Records supplied
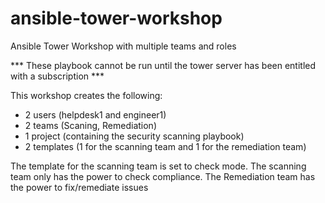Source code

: # ansible-tower-workshop
Ansible Tower Workshop with multiple teams and roles

*** These playbook cannot be run until the tower server has been entitled with a subscription ***

This workshop creates the following:

- 2 users (helpdesk1 and engineer1)
- 2 teams (Scaning, Remediation)
- 1 project (containing the security scanning playbook)
- 2 templates (1 for the scanning team and 1 for the remediation team)

The template for the scanning team is set to check mode. The scanning team only has the power to check compliance. The Remediation team has the power to fix/remediate issues
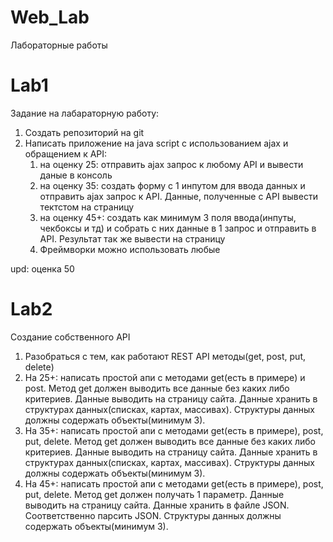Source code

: # Web_Lab
Лабораторные работы

# Lab1

Задание на лабараторную работу:

1. Создать репозиторий на git
2. Написать приложение на java script с использованием ajax и обращением к API:
    1. на оценку 25: отправить ajax запрос к любому API  и вывести даные в консоль 
    2. на оценку 35: создать форму с 1 инпутом для ввода данных и отправить ajax запрос к API. Данные, полученные с API вывести тектстом на страницу
    3. на оценку 45+:  создать как минимум 3 поля ввода(инпуты, чекбоксы и тд) и собрать с них  данные в 1 запрос и отправить в API. Результат так же вывести на страницу
    4. Фреймворки можно использовать любые

upd: оценка 50

# Lab2

Создание собственного API

1. Разобраться с тем, как работают REST API методы(get, post, put, delete)
2. На 25+: написать простой апи с методами get(есть в примере) и post. Метод get должен выводить все данные без каких либо критериев. Данные выводить на страницу сайта. Данные хранить в структурах данных(списках, картах, массивах). Структуры данных должны содержать объекты(минимум 3).
3. На 35+: написать простой апи с методами get(есть в примере), post, put, delete. Метод get должен выводить все данные без каких либо критериев. Данные выводить на страницу сайта. Данные хранить в структурах данных(списках, картах, массивах). Структуры данных должны содержать объекты(минимум 3).
4. На 45+: написать простой апи с методами get(есть в примере), post, put, delete. Метод get должен получать 1 параметр. Данные выводить на страницу сайта. Данные хранить в файле JSON. Соответственно парсить JSON. Структуры данных должны содержать объекты(минимум 3).

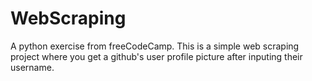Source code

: # WebScraping
A python exercise from freeCodeCamp. 
This is a simple web scraping project where you get a github's user profile picture after inputing their username.
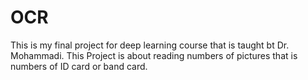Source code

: # OCR

This is my final project for deep learning course that is taught bt Dr. Mohammadi. This Project is about reading numbers of pictures that is numbers of ID card or band card.
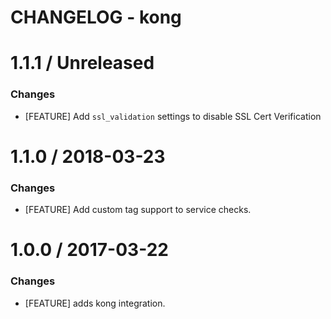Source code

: # CHANGELOG - kong

1.1.1 / Unreleased
==================

### Changes

* [FEATURE] Add `ssl_validation` settings to disable SSL Cert Verification

1.1.0 / 2018-03-23
==================

### Changes

* [FEATURE] Add custom tag support to service checks.

1.0.0 / 2017-03-22
==================

### Changes

* [FEATURE] adds kong integration.
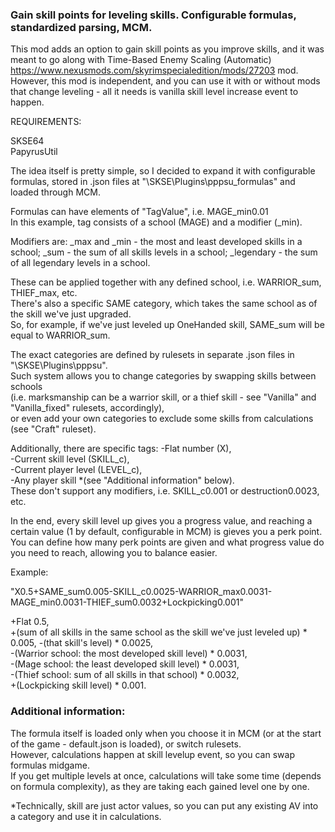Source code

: ### Gain skill points for leveling skills. Configurable formulas, standardized parsing, MCM. 

This mod adds an option to gain skill points as you improve skills, and it was meant to go along with Time-Based Enemy Scaling (Automatic) https://www.nexusmods.com/skyrimspecialedition/mods/27203 mod. 
However, this mod is independent, and you can use it with or without mods that change leveling - all it needs is vanilla skill level increase event to happen.


REQUIREMENTS:

SKSE64  
PapyrusUtil  

The idea itself is pretty simple, so I decided to expand it with configurable formulas, stored in .json files at "\SKSE\Plugins\pppsu_formulas" and loaded through MCM.  

Formulas can have elements of "TagValue", i.e. MAGE_min0.01  
In this example, tag consists of a school (MAGE) and a modifier (_min).  

Modifiers are: 
_max and _min - the most and least developed skills in a school; 
_sum - the sum of all skills levels in a school; 
_legendary - the sum of all legendary levels in a school. 

These can be applied together with any defined school, i.e. WARRIOR_sum, THIEF_max, etc.  
There's also a specific SAME category, which takes the same school as of the skill we've just upgraded.  
So, for example, if we've just leveled up OneHanded skill, SAME_sum will be equal to WARRIOR_sum.  

The exact categories are defined by rulesets in separate .json files in "\SKSE\Plugins\pppsu".  
Such system allows you to change categories by swapping skills between schools  
(i.e. marksmanship can be a warrior skill, or a thief skill - see "Vanilla" and "Vanilla_fixed" rulesets, accordingly),  
or even add your own categories to exclude some skills from calculations (see "Craft" ruleset).  

Additionally, there are specific tags: 
-Flat number (X),  
-Current skill level (SKILL_c),  
-Current player level (LEVEL_c),  
-Any player skill *(see "Additional information" below).  
These don't support any modifiers, i.e. SKILL_c0.001 or destruction0.0023, etc.  

In the end, every skill level up gives you a progress value, and reaching a certain value (1 by default, configurable in MCM) is gieves you a perk point. You can define how many perk points are given and what progress value do you need to reach, allowing you to balance easier. 

Example:  

"X0.5+SAME_sum0.005-SKILL_c0.0025-WARRIOR_max0.0031-MAGE_min0.0031-THIEF_sum0.0032+Lockpicking0.001" 

+Flat 0.5,  
+(sum of all skills in the same school as the skill we've just leveled up) * 0.005, 
-(that skill's level) * 0.0025,  
-(Warrior school: the most developed skill level) * 0.0031,  
-(Mage school: the least developed skill level) * 0.0031,  
-(Thief school: sum of all skills in that school) * 0.0032,  
+(Lockpicking skill level) * 0.001.  


### Additional information:  

The formula itself is loaded only when you choose it in MCM (or at the start of the game - default.json is loaded), or switch rulesets.  
However, calculations happen at skill levelup event, so you can swap formulas midgame.  
If you get multiple levels at once, calculations will take some time (depends on formula complexity), as they are taking each gained level one by one.  

*Technically, skill are just actor values, so you can put any existing AV into a category and use it in calculations.  
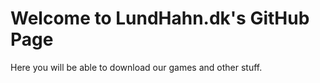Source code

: # Welcome to LundHahn.dk's GitHub Page
Here you will be able to download our games and other stuff.
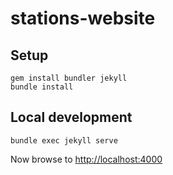 # stations-website

## Setup

    gem install bundler jekyll
    bundle install

## Local development

    bundle exec jekyll serve

Now browse to <http://localhost:4000>
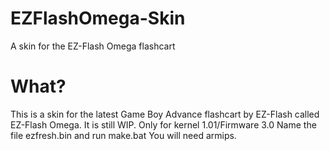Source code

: # EZFlashOmega-Skin
A skin for the EZ-Flash Omega flashcart

# What?
This is a skin for the latest Game Boy Advance flashcart by EZ-Flash called EZ-Flash Omega. It is still WIP.
Only for kernel 1.01/Firmware 3.0
Name the file ezfresh.bin and run make.bat
You will need armips.
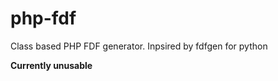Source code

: php-fdf
=======

Class based PHP FDF generator. Inpsired by fdfgen for python

**Currently unusable**
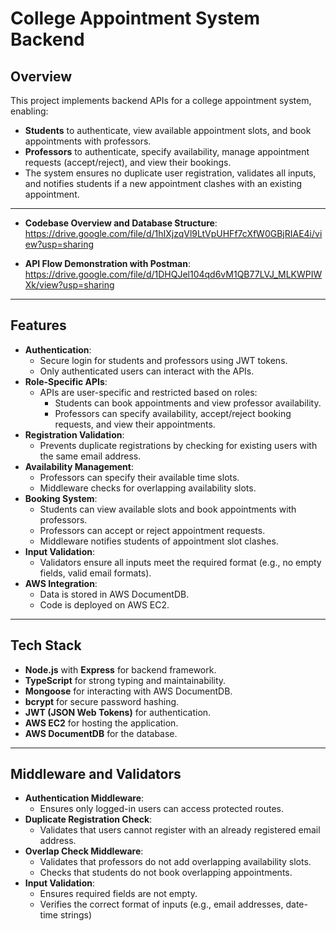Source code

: # College Appointment System Backend

## Overview
This project implements backend APIs for a college appointment system, enabling:
- **Students** to authenticate, view available appointment slots, and book appointments with professors.
- **Professors** to authenticate, specify availability, manage appointment requests (accept/reject), and view their bookings.
- The system ensures no duplicate user registration, validates all inputs, and notifies students if a new appointment clashes with an existing appointment.

---

 - **Codebase Overview and Database Structure**:
   https://drive.google.com/file/d/1hIXjzqVl9LtVpUHFf7cXfW0GBjRIAE4i/view?usp=sharing

 - **API Flow Demonstration with Postman**:
   https://drive.google.com/file/d/1DHQJel104qd6vM1QB77LVJ_MLKWPIWXk/view?usp=sharing

---

## Features
- **Authentication**:
  - Secure login for students and professors using JWT tokens.
  - Only authenticated users can interact with the APIs.
- **Role-Specific APIs**:
  - APIs are user-specific and restricted based on roles:
    - Students can book appointments and view professor availability.
    - Professors can specify availability, accept/reject booking requests, and view their appointments.
- **Registration Validation**:
  - Prevents duplicate registrations by checking for existing users with the same email address.
- **Availability Management**:
  - Professors can specify their available time slots.
  - Middleware checks for overlapping availability slots.
- **Booking System**:
  - Students can view available slots and book appointments with professors.
  - Professors can accept or reject appointment requests.
  - Middleware notifies students of appointment slot clashes.
- **Input Validation**:
  - Validators ensure all inputs meet the required format (e.g., no empty fields, valid email formats).
- **AWS Integration**:
  - Data is stored in AWS DocumentDB.
  - Code is deployed on AWS EC2.

---

## Tech Stack
- **Node.js** with **Express** for backend framework.
- **TypeScript** for strong typing and maintainability.
- **Mongoose** for interacting with AWS DocumentDB.
- **bcrypt** for secure password hashing.
- **JWT (JSON Web Tokens)** for authentication.
- **AWS EC2** for hosting the application.
- **AWS DocumentDB** for the database.

---

## Middleware and Validators
- **Authentication Middleware**:
  - Ensures only logged-in users can access protected routes.
- **Duplicate Registration Check**:
  - Validates that users cannot register with an already registered email address.
- **Overlap Check Middleware**:
  - Validates that professors do not add overlapping availability slots.
  - Checks that students do not book overlapping appointments.
- **Input Validation**:
  - Ensures required fields are not empty.
  - Verifies the correct format of inputs (e.g., email addresses, date-time strings)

The problem
In the data above, retype exactly and only the lines between the one holding "## Overview" and the one holding "- **Professors** to", inclusive.

Answer for the task
## Overview
This project implements backend APIs for a college appointment system, enabling:
- **Students** to authenticate, view available appointment slots, and book appointments with professors.
- **Professors** to authenticate, specify availability, manage appointment requests (accept/reject), and view their bookings.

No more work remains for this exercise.